Para Arantes, “no caso da Guerrilha do Araguaia, está mais do que caracterizado a participação destes dois militares, especialmente do Cúrio, nos crimes cometidos durante a Ditadura na região do Araguaia. Diante disso fica claro que precisamos ainda avançar no que se refere a operação limpeza realizada para encobrir o crimes naquela região”, lembrou.

Ele lembrou que os guerrilheiros mortos foram enterrados em cemitérios da região ou em valas comuns e depois transferidos, o que dificulta a busca pelos desaparecidos na Guerrilha. “Não sabemos se os corpos foram incinerados ou jogados no Rio Araguaia. Quando começaram a matar muita gente, passaram a enterrar nas proximidades dos lugares onde as pessoas morriam. Na fase final da repressão tomaram a decisão de limpar ao máximo os vestígios das violências praticadas0”.

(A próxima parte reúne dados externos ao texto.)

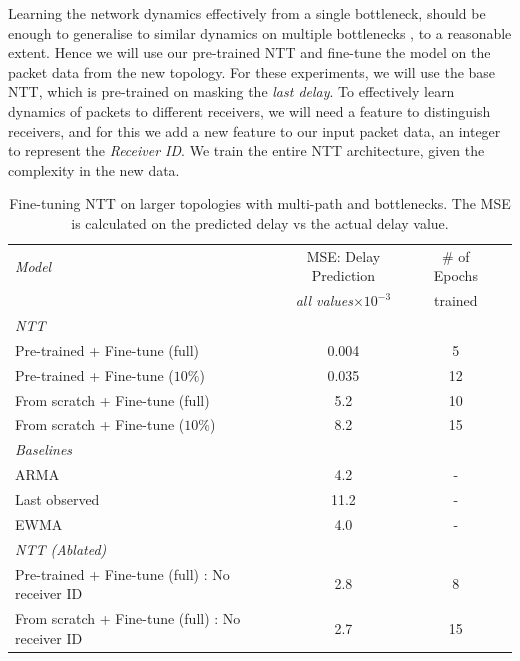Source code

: Learning the network dynamics effectively from a single bottleneck, should be enough to generalise to similar dynamics on multiple bottlenecks , to a reasonable extent. Hence we will use our pre-trained NTT and fine-tune the model on the packet data from the new topology. For these experiments, we will use the base NTT, which is pre-trained on masking the \emph{last delay}. To effectively learn dynamics of packets to different receivers, we will need a feature to distinguish receivers, and for this we add a new feature to our input packet data, an integer to represent the \emph{Receiver ID}. We train the entire NTT architecture, given the complexity in the new data.

\begin{table}[htbp]
\centering
\begin{tabular}{ l   c   c  c }
\toprule
\emph{Model} &  MSE: Delay Prediction & \# of Epochs    \\
			&		\emph{all values$\times10^{-3}$}  & trained 	\\ 
			

\midrule
\em{NTT}                                                               &       \\                                      
    \smallindent Pre-trained  +   Fine-tune (full)                                  & 0.004   &     5    \\                  
    \smallindent Pre-trained  +   Fine-tune ($10\%$)                                  & 0.035   & 12  \\                        
    \smallindent From scratch  + Fine-tune (full)                                       & 5.2    &   10 \\                      
     \smallindent From scratch  + Fine-tune ($10\%$)                                    & 8.2  & 15 \\                          
 \em{Baselines} &       \\  
    \smallindent ARMA  &       					4.2	& - \\  
    \smallindent Last observed &     				11.2	& -  \\  
    \smallindent  	EWMA &     					4.0	& -  \\  
\em{NTT (Ablated)}           &       \\       
     \smallindent Pre-trained  +   Fine-tune (full)  : No receiver ID                              & 2.8   &     8    \\   
      \smallindent From scratch  + Fine-tune (full) : No receiver ID                                  & 2.7    & 15  \\         
 
 \bottomrule

\end{tabular}
\caption{Fine-tuning NTT on larger topologies with multi-path and bottlenecks. The MSE is calculated on the predicted delay vs the actual delay value.}
\label{eval:table5}
\end{table}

Segundo Arantes alguns guerrilheiros tiveram a cabeça cortada quando ainda estavam vivos. “Queriam impedir que as gerações futuras conhecessem a dimensão do que havia ocorrido ali”, continuou. “Fizeram várias operações com o objetivo de retirar os mortos dos locais onde estavam. Em geral isso era feito com mateiros, que tinham conhecimento da área, ou soldados. Eles tiravam os corpos e entregavam para oficiais.”

Para o Ministério Público Federal a responsabilização penal de Sebastião Curió e Lício Maciel é obrigação do Estado brasileiro diante da sentença da Comissão Interamericana de Direitos Humanos sobre o tema, e não contradiz a Lei de Anistia ou o julgamento do Supremo Tribunal Federal. Os procuradores responsáveis pelos dois casos sustentam as acusações em investigações próprias e apontam os acusados como responsáveis por crimes contra a humanidade.

Crimes

Sebastião Curió comandou a repressão à Guerrilha do Araguaia usando o codinome de doutor Luchini, e é acusado dos sequestros de Maria Célia Corrêa (Rosinha), Hélio Luiz Navarro Magalhães (Edinho), Daniel Ribeiro Callado (Doca), Antônio de Pádua Costa (Piauí) e Telma Regina Cordeira Corrêa (Lia). Todos eles foram capturados por tropas comandadas por Curió, entre janeiro e setembro de 1974, e, após terem sido levados às bases militares coordenadas por ele e submetidos a “grave sofrimento físico e moral”, desapareceram.

Lício Augusto Maciel usava, na época da repressão à guerrilha, o codinome de doutor Asdrúbal, e foi responsável pela captura de Divino Ferreira de Souza, o Nunes, ilegalmente detido pelo exército em 1973. De acordo com as investigações do MPF, Divino foi emboscado no dia 14 de outubro de 1973 pelos militares chefiados por Lício, quando estava ao lado de André Grabois (o Zé Carlos), João Gualberto Calatroni (o Zebão) e Antônio Alfredo de Lima (o Alfredo). Apesar de ferido, Divino foi interrogado e submetido a grave sofrimento físico em razão da natureza da detenção. Após isso, não foi mais visto.